Is There An Explanation For This Tophat "Yt" Descriptor Discrepancy In My Sam Output?
0
1
Entering edit mode
9.2 years ago
Dan D 7.3k

I was given some TCGA BAM files and asked to perform a realignment with some specific requirements. While perusing the results of an alignment in IGV I noticed something strange. As far as I can tell, everything in the read data pop-up dialogs tells me that I'm looking at paired-end reads that mapped as pairs, except for the YT tag which is always UU.
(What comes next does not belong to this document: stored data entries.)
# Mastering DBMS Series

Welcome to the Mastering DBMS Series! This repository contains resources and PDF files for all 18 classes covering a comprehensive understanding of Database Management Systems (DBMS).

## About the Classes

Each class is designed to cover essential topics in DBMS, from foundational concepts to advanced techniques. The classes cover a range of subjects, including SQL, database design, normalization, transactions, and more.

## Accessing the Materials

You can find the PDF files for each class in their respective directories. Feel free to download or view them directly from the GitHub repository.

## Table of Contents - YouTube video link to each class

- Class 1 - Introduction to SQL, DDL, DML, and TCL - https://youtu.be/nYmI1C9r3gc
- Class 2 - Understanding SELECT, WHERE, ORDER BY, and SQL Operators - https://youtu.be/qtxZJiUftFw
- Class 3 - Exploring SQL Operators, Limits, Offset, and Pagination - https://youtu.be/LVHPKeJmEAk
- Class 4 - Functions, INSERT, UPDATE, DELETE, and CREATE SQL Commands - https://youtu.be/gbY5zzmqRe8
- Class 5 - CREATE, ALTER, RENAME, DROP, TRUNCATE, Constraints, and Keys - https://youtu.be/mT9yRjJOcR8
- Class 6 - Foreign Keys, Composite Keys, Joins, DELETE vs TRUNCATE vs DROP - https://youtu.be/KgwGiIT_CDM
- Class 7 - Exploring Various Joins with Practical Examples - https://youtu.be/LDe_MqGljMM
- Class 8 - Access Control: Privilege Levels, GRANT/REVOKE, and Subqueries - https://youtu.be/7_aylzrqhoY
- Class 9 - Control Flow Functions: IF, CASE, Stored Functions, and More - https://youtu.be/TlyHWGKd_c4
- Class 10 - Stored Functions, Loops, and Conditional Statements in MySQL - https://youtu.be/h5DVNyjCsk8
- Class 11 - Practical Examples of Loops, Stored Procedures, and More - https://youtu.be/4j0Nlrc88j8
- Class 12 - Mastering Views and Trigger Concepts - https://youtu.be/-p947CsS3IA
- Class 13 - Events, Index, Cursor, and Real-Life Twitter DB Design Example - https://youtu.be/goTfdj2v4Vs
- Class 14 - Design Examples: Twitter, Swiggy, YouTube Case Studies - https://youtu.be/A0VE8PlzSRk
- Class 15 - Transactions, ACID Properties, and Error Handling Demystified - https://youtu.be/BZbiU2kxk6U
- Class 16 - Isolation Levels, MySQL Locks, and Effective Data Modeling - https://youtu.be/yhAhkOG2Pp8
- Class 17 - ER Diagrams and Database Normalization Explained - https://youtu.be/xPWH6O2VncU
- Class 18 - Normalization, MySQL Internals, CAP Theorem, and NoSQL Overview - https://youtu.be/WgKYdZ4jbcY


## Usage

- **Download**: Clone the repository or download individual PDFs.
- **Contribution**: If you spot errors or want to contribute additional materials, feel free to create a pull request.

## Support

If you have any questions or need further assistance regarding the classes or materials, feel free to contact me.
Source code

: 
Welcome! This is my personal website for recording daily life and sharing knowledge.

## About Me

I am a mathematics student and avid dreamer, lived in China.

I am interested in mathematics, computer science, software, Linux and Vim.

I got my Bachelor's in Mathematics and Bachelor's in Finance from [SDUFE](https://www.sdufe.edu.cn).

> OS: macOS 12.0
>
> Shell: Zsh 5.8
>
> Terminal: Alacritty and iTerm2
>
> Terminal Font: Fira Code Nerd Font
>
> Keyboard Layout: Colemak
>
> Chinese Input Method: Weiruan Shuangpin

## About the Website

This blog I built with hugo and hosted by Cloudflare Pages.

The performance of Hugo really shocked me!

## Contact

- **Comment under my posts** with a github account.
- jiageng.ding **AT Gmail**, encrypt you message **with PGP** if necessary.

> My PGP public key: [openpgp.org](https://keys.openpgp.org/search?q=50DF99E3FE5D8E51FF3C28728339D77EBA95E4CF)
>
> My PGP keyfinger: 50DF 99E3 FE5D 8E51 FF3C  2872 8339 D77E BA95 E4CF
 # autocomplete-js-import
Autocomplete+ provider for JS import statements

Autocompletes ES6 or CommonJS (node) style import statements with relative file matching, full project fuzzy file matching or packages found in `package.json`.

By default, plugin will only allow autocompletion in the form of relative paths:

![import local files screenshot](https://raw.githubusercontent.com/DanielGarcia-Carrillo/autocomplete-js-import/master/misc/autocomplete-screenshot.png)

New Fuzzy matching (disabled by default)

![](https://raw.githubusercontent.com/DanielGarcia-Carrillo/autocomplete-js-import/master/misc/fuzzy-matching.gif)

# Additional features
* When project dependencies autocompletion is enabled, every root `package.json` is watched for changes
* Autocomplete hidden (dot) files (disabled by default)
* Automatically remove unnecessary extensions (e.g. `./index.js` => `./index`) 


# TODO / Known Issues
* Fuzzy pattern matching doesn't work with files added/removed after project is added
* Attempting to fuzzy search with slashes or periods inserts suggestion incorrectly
The read names in a mapped pair are 100% identical and pulled from separate FASTQ files. I'm seeing this with every read I check, and I've spot checked reads from random places on five different chromosomes.

Here's the tophat v2.0.9 command that I ran:

/usr/local/bin/tophat --output-dir /data/deedee/rnaseq/efb596b4 --max-multihits 2 -p 4 --b2-very-sensitive --library-type fr-unstranded /data/iGenomes/Homo_sapiens/UCSC/hg19/Sequence/Bowtie2Index/genome efb596b4_R1.fastq efb596b4_R2.fastq


Does anyone have any ideas about what's going on here? More background follows in case it's useful:

In the initial BAM file, the read names were a mess. They had /1 and /2 attached to the end of the read names, sometimes twice. I wrote a script to remove these /1 and /2 values from the ends of the read names. I used bedtools bamtofastq to convert these query-sorted, cleaned BAM files to a pair of FASTQ files. From there I ran the tophat command above.

igv sam tophat bowtie • 3.2k views
1
Entering edit mode

I wonder if this is an artifact of how the reads are aligned. Since the pairs are aligned separately, in part at least, I wonder if tophat just doesn't reset this auxiliary tag.

0
Entering edit mode

Very interesting suggestion. I'm going to pursue this further and see what I can find out. Thanks!

0
Entering edit mode

Please report back if that turns out to be the case (or not). I'd like to know as well!

0
Entering edit mode

I checked some output generated by a colleague and I'm seeing the same thing in those data as well. I bet your suggestion is correct. I went ahead and posted on the Tuxedo Tools message board to see if they can confirm.